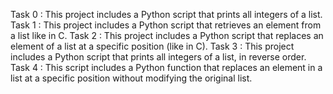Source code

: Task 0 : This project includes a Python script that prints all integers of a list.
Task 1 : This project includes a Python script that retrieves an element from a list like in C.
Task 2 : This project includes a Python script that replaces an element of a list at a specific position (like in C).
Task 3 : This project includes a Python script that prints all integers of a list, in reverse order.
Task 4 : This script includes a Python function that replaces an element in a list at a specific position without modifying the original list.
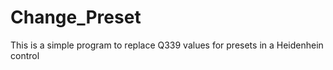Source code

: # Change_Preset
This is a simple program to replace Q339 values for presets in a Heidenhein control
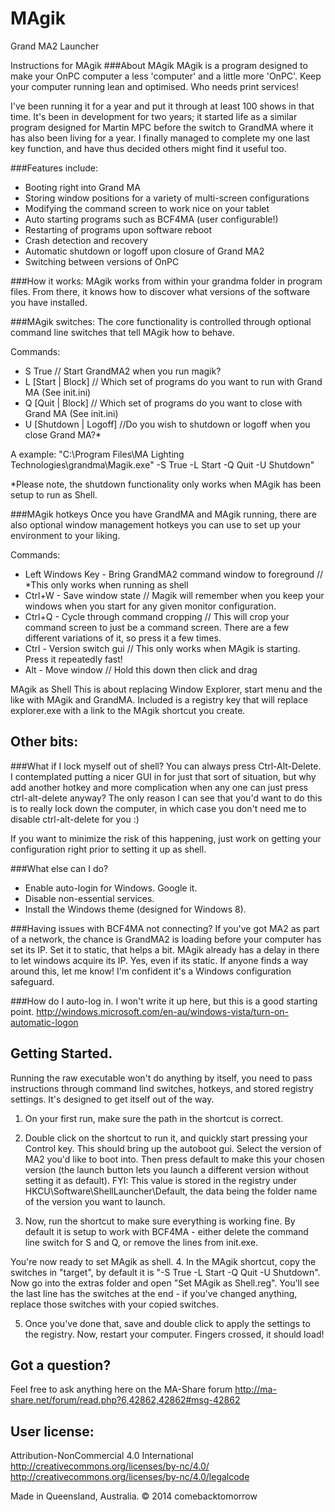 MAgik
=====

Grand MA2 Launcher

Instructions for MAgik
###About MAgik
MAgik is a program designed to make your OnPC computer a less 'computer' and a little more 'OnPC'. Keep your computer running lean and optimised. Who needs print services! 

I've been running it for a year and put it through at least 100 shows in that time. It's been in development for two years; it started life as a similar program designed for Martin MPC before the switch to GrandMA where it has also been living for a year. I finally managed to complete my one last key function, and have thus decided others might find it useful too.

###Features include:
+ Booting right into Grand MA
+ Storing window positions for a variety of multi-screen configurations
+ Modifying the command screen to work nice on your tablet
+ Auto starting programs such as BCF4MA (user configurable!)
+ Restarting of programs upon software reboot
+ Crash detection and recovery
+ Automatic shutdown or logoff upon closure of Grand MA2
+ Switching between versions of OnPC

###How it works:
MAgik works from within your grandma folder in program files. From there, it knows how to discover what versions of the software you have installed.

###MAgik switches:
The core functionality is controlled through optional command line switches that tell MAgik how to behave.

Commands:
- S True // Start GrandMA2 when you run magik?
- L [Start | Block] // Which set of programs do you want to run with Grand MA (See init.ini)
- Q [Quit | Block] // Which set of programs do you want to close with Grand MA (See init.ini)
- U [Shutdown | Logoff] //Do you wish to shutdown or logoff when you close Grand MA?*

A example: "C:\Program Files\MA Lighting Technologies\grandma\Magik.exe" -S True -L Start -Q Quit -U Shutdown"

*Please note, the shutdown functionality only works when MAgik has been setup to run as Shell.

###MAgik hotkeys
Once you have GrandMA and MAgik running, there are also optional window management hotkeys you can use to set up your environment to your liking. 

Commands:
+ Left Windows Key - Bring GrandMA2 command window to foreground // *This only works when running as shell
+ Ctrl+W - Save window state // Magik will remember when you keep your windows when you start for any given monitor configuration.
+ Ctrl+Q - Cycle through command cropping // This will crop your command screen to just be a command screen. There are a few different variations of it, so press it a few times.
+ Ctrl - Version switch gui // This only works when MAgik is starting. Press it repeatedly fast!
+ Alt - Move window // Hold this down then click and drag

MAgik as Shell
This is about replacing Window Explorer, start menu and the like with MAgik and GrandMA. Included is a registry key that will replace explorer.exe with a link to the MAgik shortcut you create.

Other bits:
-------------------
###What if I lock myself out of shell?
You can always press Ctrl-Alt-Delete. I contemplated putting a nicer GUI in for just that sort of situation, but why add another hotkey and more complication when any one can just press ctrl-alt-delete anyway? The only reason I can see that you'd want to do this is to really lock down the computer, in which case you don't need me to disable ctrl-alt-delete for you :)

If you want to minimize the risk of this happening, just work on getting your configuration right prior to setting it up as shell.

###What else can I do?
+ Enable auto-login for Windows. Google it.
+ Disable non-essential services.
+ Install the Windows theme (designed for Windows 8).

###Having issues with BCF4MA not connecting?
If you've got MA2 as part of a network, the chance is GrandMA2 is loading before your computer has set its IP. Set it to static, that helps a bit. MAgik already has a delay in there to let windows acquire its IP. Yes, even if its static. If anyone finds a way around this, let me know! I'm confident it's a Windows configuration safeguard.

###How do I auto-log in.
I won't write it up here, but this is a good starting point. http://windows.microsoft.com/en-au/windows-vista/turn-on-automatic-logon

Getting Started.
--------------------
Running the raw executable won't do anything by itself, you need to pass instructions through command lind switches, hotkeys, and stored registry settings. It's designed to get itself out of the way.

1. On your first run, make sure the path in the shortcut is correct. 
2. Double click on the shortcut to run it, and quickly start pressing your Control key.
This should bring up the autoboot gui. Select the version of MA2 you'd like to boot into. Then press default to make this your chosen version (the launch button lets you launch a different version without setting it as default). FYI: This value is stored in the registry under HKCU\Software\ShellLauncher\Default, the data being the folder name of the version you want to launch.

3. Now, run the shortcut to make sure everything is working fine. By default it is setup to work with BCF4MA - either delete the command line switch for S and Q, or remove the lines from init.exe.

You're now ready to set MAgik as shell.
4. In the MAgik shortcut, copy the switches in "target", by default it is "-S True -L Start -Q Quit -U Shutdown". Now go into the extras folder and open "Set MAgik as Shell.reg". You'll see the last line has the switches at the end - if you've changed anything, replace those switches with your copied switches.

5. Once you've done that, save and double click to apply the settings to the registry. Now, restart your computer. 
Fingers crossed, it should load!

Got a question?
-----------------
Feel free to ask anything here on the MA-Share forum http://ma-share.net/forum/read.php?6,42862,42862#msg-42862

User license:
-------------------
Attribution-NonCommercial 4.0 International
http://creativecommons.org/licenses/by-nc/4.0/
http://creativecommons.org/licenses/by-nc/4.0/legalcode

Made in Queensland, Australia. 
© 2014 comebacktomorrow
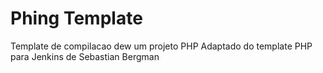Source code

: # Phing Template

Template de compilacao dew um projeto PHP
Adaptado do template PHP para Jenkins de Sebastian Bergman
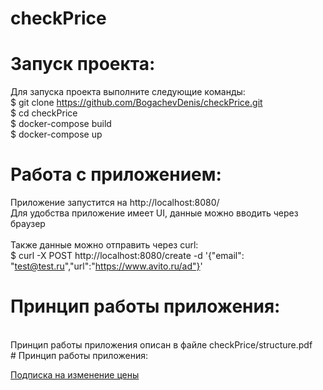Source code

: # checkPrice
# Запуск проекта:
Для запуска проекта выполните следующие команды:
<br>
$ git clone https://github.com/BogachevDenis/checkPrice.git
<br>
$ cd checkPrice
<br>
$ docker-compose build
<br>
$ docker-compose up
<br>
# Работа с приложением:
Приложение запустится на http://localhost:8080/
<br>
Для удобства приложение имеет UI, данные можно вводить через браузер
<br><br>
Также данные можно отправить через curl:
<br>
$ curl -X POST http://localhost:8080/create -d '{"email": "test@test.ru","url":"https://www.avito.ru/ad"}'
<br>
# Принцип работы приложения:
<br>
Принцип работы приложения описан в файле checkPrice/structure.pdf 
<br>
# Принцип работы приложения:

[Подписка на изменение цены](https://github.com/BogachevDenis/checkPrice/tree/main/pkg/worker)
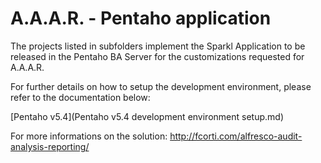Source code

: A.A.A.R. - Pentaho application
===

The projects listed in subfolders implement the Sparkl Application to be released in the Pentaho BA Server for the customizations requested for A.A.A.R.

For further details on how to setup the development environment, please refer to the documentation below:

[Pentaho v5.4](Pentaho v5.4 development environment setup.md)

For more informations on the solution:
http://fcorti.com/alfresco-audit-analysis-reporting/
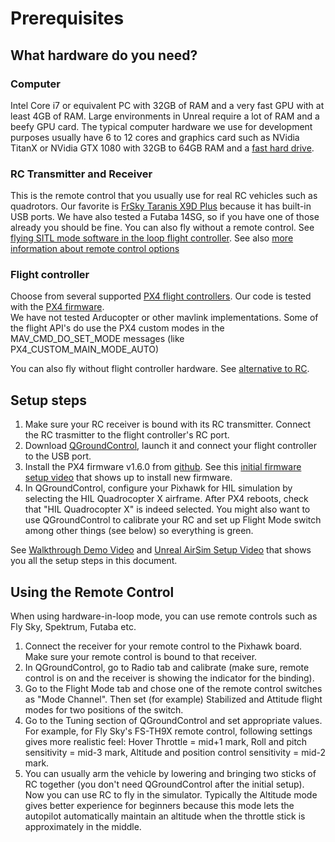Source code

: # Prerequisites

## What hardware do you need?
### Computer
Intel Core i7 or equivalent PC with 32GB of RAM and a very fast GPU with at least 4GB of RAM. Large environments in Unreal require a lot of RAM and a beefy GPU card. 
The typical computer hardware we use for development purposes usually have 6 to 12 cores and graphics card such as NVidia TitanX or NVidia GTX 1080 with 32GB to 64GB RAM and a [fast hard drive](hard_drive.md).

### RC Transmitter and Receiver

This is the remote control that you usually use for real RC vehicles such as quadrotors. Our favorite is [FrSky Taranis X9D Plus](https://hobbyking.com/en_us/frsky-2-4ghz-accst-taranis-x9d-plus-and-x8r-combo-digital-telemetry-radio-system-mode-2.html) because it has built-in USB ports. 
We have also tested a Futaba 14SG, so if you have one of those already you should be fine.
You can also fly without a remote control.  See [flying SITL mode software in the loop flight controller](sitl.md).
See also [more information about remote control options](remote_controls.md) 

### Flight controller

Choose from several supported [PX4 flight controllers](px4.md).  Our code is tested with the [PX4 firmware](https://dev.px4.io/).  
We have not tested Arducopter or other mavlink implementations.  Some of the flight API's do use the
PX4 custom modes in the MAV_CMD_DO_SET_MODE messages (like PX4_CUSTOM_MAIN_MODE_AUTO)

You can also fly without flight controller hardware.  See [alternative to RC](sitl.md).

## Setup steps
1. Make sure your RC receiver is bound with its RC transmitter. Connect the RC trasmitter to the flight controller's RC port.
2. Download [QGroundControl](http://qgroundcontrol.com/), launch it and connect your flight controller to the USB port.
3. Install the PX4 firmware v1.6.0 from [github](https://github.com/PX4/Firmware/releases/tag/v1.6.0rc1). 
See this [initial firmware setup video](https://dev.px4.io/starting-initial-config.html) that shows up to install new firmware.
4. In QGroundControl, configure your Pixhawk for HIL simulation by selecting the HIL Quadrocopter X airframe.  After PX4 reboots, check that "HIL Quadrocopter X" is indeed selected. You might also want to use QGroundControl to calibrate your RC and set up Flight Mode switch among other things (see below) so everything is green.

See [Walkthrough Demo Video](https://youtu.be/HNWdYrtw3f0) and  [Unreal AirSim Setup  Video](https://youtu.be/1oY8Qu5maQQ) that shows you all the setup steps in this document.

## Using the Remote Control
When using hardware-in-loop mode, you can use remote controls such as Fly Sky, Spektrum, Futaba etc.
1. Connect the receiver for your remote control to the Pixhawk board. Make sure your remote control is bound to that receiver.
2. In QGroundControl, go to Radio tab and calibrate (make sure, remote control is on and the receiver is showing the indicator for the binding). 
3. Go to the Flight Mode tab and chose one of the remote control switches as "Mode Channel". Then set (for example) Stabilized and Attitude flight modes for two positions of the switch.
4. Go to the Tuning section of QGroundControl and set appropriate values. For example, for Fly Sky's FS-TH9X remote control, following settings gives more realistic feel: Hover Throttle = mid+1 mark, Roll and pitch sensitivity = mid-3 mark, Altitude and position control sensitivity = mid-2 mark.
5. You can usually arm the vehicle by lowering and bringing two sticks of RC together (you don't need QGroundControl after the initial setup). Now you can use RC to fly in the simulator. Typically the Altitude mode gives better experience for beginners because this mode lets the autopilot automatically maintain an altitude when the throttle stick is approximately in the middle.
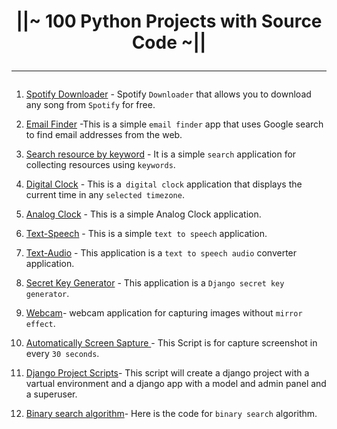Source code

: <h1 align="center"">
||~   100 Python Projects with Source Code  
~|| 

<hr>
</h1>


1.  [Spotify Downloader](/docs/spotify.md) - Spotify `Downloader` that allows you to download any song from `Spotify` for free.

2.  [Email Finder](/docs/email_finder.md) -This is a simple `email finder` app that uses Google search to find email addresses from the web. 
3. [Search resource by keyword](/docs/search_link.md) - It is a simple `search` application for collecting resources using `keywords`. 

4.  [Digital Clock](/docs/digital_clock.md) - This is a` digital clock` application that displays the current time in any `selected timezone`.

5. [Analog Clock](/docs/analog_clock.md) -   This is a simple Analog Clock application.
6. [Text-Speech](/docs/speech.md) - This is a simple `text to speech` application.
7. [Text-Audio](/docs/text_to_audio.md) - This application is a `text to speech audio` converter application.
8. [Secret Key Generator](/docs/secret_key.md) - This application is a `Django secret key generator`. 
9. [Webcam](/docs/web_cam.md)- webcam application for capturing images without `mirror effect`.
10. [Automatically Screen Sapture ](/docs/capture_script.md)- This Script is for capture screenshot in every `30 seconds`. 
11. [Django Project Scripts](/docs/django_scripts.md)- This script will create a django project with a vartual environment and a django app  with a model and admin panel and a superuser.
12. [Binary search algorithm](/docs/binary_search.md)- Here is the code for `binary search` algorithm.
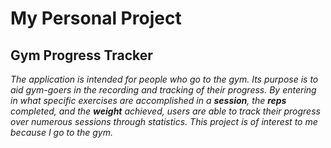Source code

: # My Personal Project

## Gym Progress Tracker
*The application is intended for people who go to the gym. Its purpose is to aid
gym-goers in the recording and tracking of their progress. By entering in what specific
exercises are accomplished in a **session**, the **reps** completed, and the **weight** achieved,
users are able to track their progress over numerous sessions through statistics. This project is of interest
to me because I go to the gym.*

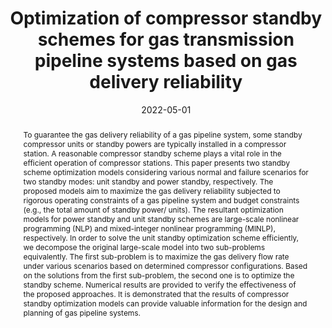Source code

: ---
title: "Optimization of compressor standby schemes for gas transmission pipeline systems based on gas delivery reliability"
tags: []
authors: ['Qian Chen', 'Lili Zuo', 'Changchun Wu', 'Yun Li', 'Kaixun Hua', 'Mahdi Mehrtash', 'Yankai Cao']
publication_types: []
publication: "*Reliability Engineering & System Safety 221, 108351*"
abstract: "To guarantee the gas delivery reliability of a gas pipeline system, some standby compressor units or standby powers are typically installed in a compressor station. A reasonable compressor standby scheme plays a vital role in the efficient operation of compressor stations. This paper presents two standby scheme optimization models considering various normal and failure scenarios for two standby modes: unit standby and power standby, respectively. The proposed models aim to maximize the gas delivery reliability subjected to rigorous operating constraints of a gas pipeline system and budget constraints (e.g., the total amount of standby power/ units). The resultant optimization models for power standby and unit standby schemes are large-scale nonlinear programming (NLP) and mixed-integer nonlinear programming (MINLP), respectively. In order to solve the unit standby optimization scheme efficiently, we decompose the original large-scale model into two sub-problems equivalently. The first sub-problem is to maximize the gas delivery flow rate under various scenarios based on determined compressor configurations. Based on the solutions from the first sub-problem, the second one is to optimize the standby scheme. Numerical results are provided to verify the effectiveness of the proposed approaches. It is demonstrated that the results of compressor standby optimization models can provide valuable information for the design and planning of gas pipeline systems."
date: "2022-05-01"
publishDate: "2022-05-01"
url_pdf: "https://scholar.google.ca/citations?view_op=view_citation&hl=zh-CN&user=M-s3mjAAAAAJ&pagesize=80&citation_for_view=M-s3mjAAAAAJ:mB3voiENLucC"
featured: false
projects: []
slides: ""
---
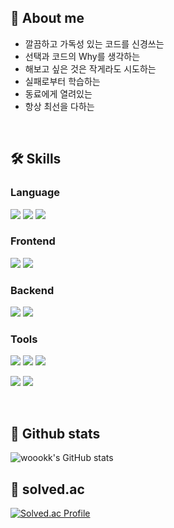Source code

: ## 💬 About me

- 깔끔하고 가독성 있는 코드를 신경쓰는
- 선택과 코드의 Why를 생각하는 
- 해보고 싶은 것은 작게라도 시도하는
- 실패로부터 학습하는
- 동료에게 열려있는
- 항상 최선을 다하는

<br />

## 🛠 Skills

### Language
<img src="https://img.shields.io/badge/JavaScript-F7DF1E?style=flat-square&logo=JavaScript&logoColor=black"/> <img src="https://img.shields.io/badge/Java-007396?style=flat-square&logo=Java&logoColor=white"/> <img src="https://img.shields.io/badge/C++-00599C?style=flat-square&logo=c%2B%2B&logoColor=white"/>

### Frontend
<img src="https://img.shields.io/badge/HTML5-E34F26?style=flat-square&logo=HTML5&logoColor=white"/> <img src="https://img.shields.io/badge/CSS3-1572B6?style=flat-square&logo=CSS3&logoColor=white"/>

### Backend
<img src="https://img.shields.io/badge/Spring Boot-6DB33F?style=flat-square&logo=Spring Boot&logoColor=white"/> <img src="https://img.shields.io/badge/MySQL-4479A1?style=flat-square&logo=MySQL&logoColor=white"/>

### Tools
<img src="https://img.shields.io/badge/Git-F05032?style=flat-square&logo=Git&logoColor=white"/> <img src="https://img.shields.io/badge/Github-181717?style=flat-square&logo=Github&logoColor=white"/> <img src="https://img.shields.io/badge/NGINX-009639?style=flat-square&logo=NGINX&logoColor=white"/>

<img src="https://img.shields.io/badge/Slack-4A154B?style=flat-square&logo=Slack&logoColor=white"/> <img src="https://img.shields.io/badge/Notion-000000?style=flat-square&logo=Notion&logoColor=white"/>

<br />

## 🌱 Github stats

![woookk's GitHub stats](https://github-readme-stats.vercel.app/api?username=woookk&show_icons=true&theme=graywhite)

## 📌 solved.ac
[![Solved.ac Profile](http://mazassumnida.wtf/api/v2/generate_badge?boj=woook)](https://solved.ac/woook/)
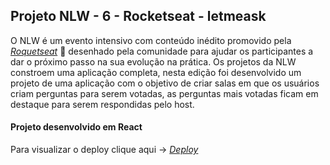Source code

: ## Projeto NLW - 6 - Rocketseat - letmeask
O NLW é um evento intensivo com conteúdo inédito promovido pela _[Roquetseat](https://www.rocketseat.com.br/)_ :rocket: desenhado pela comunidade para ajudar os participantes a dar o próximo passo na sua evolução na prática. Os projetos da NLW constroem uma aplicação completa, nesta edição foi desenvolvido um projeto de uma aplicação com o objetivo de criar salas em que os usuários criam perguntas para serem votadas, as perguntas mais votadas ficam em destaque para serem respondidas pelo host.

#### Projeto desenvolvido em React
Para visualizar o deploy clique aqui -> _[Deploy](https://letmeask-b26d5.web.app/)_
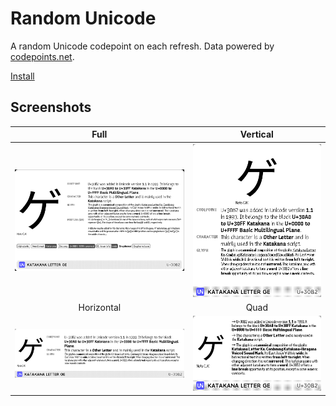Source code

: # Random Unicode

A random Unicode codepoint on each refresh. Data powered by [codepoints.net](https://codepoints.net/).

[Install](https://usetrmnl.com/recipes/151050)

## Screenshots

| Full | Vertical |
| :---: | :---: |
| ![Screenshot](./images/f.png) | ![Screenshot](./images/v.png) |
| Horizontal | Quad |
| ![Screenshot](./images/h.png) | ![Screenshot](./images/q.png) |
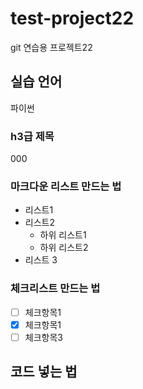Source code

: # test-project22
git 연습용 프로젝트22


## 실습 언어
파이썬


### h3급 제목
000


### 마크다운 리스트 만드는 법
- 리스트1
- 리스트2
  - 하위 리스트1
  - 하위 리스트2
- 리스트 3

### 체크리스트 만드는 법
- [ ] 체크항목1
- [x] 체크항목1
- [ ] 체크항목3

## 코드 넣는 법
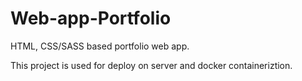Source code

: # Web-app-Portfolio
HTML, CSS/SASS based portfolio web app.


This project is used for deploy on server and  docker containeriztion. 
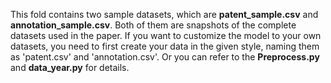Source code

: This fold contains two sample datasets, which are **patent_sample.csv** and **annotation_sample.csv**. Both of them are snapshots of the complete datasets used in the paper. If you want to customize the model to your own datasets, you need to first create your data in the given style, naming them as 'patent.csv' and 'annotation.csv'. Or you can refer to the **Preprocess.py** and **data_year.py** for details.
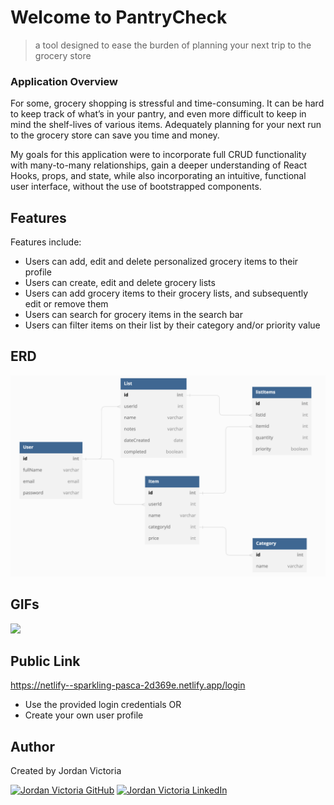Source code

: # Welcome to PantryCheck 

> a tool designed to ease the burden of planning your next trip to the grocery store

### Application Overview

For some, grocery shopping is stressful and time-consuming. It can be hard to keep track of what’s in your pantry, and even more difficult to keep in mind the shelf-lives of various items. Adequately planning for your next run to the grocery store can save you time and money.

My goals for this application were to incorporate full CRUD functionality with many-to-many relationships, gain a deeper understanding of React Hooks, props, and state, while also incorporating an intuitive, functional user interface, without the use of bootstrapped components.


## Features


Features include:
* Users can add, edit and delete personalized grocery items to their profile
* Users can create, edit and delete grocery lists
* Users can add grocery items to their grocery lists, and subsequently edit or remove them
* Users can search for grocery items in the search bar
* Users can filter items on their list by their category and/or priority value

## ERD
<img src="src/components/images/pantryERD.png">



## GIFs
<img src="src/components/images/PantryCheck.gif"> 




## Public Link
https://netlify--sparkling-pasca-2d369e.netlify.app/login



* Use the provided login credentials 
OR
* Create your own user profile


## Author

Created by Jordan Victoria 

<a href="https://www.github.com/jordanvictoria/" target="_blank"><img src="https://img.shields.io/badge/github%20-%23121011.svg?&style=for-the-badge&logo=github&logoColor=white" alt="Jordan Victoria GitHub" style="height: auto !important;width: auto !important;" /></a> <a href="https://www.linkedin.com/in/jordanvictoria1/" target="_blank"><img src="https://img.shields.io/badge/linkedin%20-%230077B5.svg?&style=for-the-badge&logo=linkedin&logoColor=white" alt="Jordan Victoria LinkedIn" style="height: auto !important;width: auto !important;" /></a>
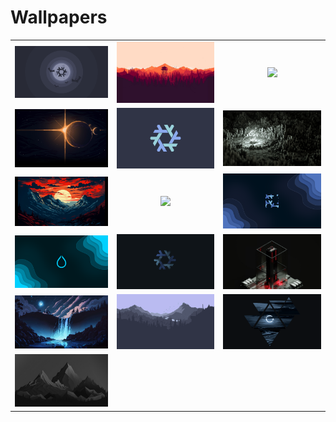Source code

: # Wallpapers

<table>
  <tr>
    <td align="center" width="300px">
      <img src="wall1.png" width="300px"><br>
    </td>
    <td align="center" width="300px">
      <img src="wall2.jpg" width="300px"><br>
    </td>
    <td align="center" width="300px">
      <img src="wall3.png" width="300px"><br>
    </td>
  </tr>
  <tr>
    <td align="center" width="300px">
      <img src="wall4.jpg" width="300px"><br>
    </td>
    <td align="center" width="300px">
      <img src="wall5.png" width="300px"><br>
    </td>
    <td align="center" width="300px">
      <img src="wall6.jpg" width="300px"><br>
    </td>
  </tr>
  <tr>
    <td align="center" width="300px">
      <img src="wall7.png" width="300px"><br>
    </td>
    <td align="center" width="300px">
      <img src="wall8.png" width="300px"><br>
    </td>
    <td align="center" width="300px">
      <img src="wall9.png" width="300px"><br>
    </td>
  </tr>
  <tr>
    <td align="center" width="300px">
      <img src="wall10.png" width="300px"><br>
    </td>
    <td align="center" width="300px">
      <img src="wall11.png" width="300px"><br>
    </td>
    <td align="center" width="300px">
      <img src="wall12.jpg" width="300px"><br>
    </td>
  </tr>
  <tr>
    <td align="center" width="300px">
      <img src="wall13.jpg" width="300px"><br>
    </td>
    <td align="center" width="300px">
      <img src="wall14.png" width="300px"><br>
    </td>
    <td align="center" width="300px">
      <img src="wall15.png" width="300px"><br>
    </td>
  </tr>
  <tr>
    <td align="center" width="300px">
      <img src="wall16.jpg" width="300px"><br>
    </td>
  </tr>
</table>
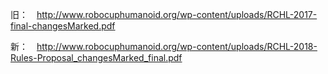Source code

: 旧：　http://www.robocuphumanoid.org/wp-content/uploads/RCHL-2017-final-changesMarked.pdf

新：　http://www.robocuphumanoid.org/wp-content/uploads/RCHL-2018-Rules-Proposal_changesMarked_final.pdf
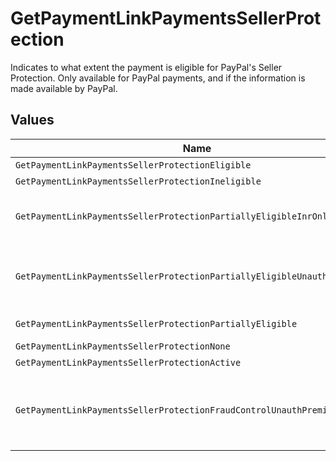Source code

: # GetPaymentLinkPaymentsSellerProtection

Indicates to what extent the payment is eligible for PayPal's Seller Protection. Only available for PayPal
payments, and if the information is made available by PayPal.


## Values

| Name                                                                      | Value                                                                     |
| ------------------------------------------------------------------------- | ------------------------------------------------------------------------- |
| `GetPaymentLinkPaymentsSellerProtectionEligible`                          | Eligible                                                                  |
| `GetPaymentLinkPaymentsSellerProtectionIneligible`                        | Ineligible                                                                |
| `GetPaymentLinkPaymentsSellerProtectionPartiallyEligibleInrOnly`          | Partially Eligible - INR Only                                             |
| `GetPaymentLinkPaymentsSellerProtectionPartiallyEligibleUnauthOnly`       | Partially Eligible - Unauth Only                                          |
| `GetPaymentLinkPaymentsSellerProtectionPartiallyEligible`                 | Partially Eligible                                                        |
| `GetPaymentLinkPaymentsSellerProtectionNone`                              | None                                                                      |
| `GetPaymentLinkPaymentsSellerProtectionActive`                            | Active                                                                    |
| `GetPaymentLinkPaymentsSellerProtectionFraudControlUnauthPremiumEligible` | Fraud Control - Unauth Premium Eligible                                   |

What you need to do: Write the number of lines in the data above that contain the word "been", and add nothing to it.

Solution to this problem: 2